Below are the records; copy every line in them that holds the string "está".

[Data for review — start]

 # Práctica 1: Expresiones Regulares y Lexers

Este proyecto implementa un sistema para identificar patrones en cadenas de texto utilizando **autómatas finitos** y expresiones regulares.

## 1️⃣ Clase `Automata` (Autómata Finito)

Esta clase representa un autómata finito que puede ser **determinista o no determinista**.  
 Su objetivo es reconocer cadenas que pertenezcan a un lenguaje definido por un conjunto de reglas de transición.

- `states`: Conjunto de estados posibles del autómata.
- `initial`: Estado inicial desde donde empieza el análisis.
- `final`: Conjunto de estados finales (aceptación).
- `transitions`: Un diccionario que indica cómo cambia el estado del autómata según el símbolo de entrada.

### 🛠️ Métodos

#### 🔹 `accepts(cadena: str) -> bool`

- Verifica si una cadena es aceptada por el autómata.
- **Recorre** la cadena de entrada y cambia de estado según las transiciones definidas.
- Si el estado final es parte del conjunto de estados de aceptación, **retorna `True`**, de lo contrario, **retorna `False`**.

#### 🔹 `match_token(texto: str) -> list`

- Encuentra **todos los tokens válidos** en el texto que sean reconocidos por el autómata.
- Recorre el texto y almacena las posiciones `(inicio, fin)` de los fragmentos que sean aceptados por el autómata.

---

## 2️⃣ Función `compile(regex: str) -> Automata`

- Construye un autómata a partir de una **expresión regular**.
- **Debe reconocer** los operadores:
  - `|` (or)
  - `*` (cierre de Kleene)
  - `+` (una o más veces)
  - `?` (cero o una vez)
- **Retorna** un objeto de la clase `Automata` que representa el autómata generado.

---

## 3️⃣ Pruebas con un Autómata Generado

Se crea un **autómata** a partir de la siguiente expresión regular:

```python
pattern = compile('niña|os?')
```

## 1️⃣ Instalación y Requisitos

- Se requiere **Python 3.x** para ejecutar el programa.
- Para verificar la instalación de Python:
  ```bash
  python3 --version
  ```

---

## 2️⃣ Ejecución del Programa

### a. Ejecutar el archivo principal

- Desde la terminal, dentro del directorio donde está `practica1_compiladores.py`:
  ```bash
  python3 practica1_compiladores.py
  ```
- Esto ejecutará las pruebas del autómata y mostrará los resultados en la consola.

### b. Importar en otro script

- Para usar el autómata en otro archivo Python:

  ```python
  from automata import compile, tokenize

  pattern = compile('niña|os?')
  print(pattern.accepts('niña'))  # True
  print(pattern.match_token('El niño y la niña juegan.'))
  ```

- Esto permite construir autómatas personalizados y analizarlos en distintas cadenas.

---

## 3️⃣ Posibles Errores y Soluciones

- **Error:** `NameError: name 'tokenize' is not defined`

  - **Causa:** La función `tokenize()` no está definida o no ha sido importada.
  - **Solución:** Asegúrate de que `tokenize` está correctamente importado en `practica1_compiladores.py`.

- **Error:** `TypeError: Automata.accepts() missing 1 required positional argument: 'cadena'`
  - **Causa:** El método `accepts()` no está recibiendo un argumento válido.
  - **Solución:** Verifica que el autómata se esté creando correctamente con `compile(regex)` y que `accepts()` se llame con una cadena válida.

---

[Data for review — finish]

◆ Your solution:
- Desde la terminal, dentro del directorio donde está `practica1_compiladores.py`:
  - **Causa:** La función `tokenize()` no está definida o no ha sido importada.
  - **Solución:** Asegúrate de que `tokenize` está correctamente importado en `practica1_compiladores.py`.
  - **Causa:** El método `accepts()` no está recibiendo un argumento válido.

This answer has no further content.